RAA Record: example Ruby instance

Here is an actual instance of this Ruby class, pretty printed using the Ruby inspect() method, with indenting added to show the structure:

<RAA::Info:0x401eba18
  @product
       = #<RAA::Product:0x401e9880
           @download
               ="http://www.rubylinks.de/download/ruby-spread-0.1.tar.gz",
           @homepage
               ="http://www.rubylinks.de/",
           @description
               ="Ruby/Spread is an interface to the Spread
       Library at http://www.spread.org/. Spread is a toolkit and
       daemon that provides multicast and group communications
       support to applications across local and wide area
       networks. Spread is designed to make it easy to write
       groupware, networked multimedia, reliable server, and
               collaborative work applications.",
           @version="0.1",
           @status="just started, first alpha release",
           @license="LGPL",
           @name="Ruby/Spread"
  >,
  @category
     = #<RAA::Category:0x401e823c
          @major="Library", 
          @minor="Distributed Communication"
 >,
 @update
    = #<Date: 105929806913/43200,0,2299161>,
 @owner
    =#<RAA::Owner:0x401eaaa0
          @id = "hd@rubylinks.de-Hans-Dieter Stich",
          @email="hd@rubylinks.de", 
          @name="Hans-Dieter Stich"
 >
>
Ruby instance as classes and properties

This is pretty straightforward so far. From a programmer's perspective (in Ruby, but would be very similar in Java, Python, Perl, ...), we have the following classes and properties:

For example, the value of the 'update' property of our RAA:Info object is an object of type RAA:Date; the value of the 'product' property is an object of the (similarly named) class RAA:Product. This code follows the common convention of using initial capitals for class names.

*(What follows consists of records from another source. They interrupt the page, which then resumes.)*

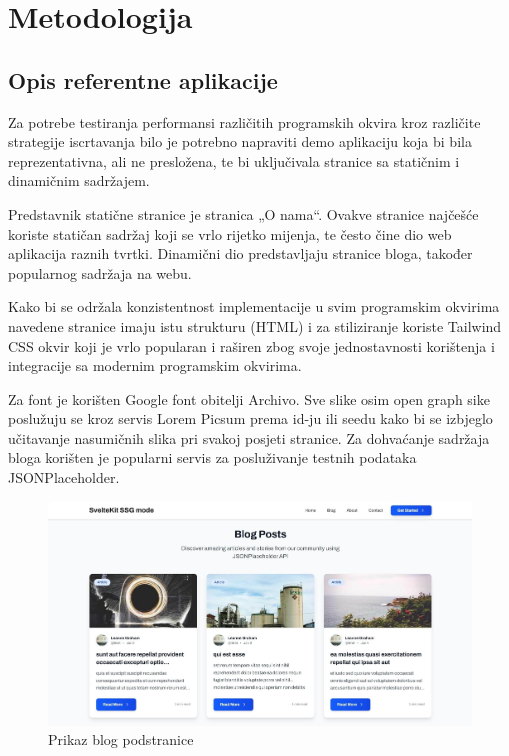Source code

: \section{Metodologija}

\subsection{Opis referentne aplikacije}

Za potrebe testiranja performansi različitih programskih okvira kroz različite strategije iscrtavanja bilo je potrebno napraviti demo aplikaciju koja bi bila reprezentativna, ali ne presložena, te bi uključivala stranice sa statičnim i dinamičnim sadržajem.

\bigskip

Predstavnik statične stranice je stranica „O nama“. Ovakve stranice najčešće koriste statičan sadržaj koji se vrlo rijetko mijenja, te često čine dio web aplikacija raznih tvrtki. Dinamični dio predstavljaju stranice bloga, također popularnog sadržaja na webu.

\bigskip

Kako bi se održala konzistentnost implementacije u svim programskim okvirima navedene stranice imaju istu strukturu (HTML) i za stiliziranje koriste Tailwind CSS okvir koji je vrlo popularan i raširen zbog svoje jednostavnosti korištenja i integracije sa modernim programskim okvirima.

\bigskip

Za font je korišten Google font obitelji Archivo. Sve slike osim open graph sike poslužuju se kroz servis Lorem Picsum prema id-ju ili seedu kako bi se izbjeglo učitavanje nasumičnih slika pri svakoj posjeti stranice. Za dohvaćanje sadržaja bloga korišten je popularni servis za posluživanje testnih podataka JSONPlaceholder.

\bigskip

\begin{figure}[H]
    \centering
    \includegraphics[width=\textwidth]{slike/metodologija/prikaz-blog-stranice.jpg}
    \caption{Prikaz blog podstranice}
    \label{fig:prikaz-blog-stranice}
\end{figure}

The SOAP Encoding Data Model revisited: a common data structure

So what do these various representations have in common? Broadly, that the can be thought of as representing data structured in a directed labelled graph, with objects as the nodes, and labelled arcs connecting them. Each triple of node/arc/node that makes up the graph must somehow be exported using XML's syntactic constructs (angle brackets, element names, attribute names, namespaces, datatyping). The role of the SOAP Encoding portion of the specification is exactly that: to account for the detail of how we write down XML descriptions of these graph structures in a way that is well defined and easily processed.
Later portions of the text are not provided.